For LeConte fourth grader Demario Tolliver, at least, the lesson seems to have sunk in. Asked why he prefers organic fruits and vegetables, Tolliver said: “They’re much bigger, and they’re not sprayed with chemicals, so all that chemical stuff is not going into your body.” 

But organic or not (not all the food sold at the market is organic), Tolliver tasted every little thing he could get his hands on Tuesday. He asked the farmers why some cherries were sweeter than others and what gave a particular honey its unusual flavor. 

“You get to see a whole lot of fruit and vegetables that you haven’t seen before, and you get to learn about farmers that have been farming for like 20 years,” Tolliver said between bites Tuesday. 

Or sixty years, if you happen to swing by the cherry and apple stand of John Smit. 

Smit, 71, has been farming 160 acres in San Joaquin County since he emigrated to the United States from the Netherlands as a boy. In the little town of Linden, not much has changed in all that time, Smit said. The first four-way stop went in last year, at the intersection between Highway 126 and Highway 12. 

But Smit, who has been a part of the Berkeley Farmers'’ market since in it began in 1987, said he’s noticed a decline in people’s understanding about what it takes to keep supermarkets stocked with food. 

“A lot of people have no clue,” he said. 

That’s part of the rationale for the elementary school field trips to the farmer market and, in June, to nearby farms, said Melanie Okamoto of the Food System Project, a group that has helped the Berkeley school district design and operate its nutrition and gardening programs. 

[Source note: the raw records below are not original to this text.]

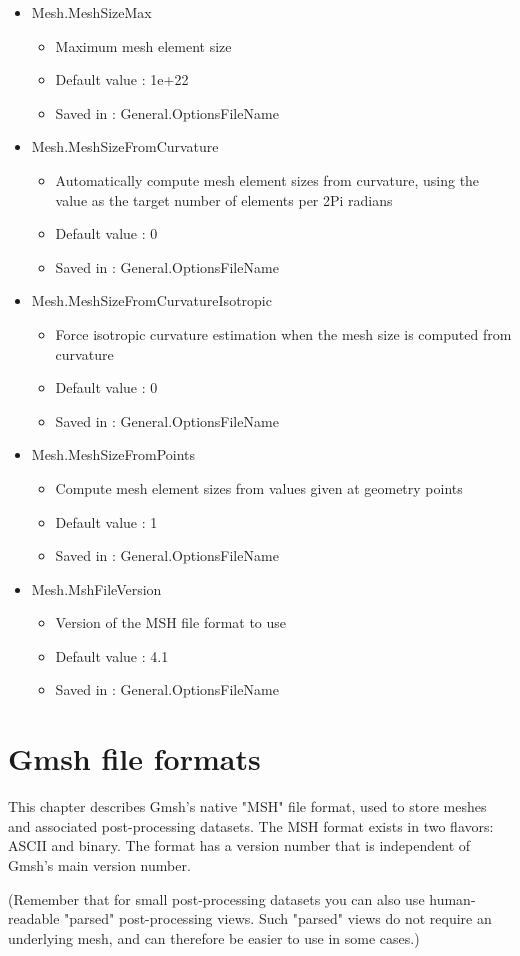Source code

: \documentclass[dvipdfmx, 9pt, a4paper]{article}
\numberwithin{equation}{section}
\begin{document}
\begin{itemize}
\begin{itemize}
\end{itemize}
\item Mesh.MeshSizeMax
\begin{itemize}
\item Maximum mesh element size
\item Default value : 1e+22
\item Saved in : General.OptionsFileName
\end{itemize}
\item Mesh.MeshSizeFromCurvature
\begin{itemize}
\item Automatically compute mesh element sizes from curvature, using the value as the target number of elements per 2Pi radians
\item Default value : 0
\item Saved in : General.OptionsFileName
\end{itemize}
\item Mesh.MeshSizeFromCurvatureIsotropic
\begin{itemize}
\item Force isotropic curvature estimation when the mesh size is computed from curvature
\item Default value : 0
\item Saved in : General.OptionsFileName
\end{itemize}
\item Mesh.MeshSizeFromPoints
\begin{itemize}
\item Compute mesh element sizes from values given at geometry points
\item Default value : 1
\item Saved in : General.OptionsFileName
\end{itemize}
\item Mesh.MshFileVersion
\begin{itemize}
\item Version of the MSH file format to use
\item Default value : 4.1
\item Saved in : General.OptionsFileName
\end{itemize}
\end{itemize}

\section{Gmsh file formats}
This chapter describes Gmsh’s native "MSH" file format, used to store meshes and associated post-processing datasets. The MSH format exists in two flavors: ASCII and binary. The format has a version number that is independent of Gmsh's main version number.\par
(Remember that for small post-processing datasets you can also use human-readable "parsed" post-processing views. Such "parsed" views do not require an underlying mesh, and can therefore be easier to use in some cases.)
\end{document}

“We’ve really been able to link the schools to the local farms so kids can connect what they’re doing in the (school) garden with farmers who are growing the food,” Okamoto said. 

Luff said giving Berkeley residents a taste of the farming way of life is part of what the farmers market is all about. Most of the small farms that contribute to the market are family owned and operated, she said. This helps create an intimate and welcoming atmosphere on market days that’s a far cry from the cart-cluttered supermarket, with its piped-in Muzak and conveyer-belt check-outs. 

“People just walk in and it’s kind of like their shoulders drop and they start smiling,” Luff said of the market. 

Malcolm X elementary school student Shukura Mays, part of the YMCA group visiting the market Tuesday, said she might bring her mother to the farmers market soon. 

“The food is better, and it doesn’t come in a lot of bags,” Mays said. 

The Berkeley Farmers Market is open every Tuesday from 2 p.m. to 7 p.m. on Derby Street, between Milvia St. and Martin Luther King, Jr. Way. On Saturday’s the market runs from 10 a.m. and 3 p.m. on Center Street between Milvia and Martin Luther King.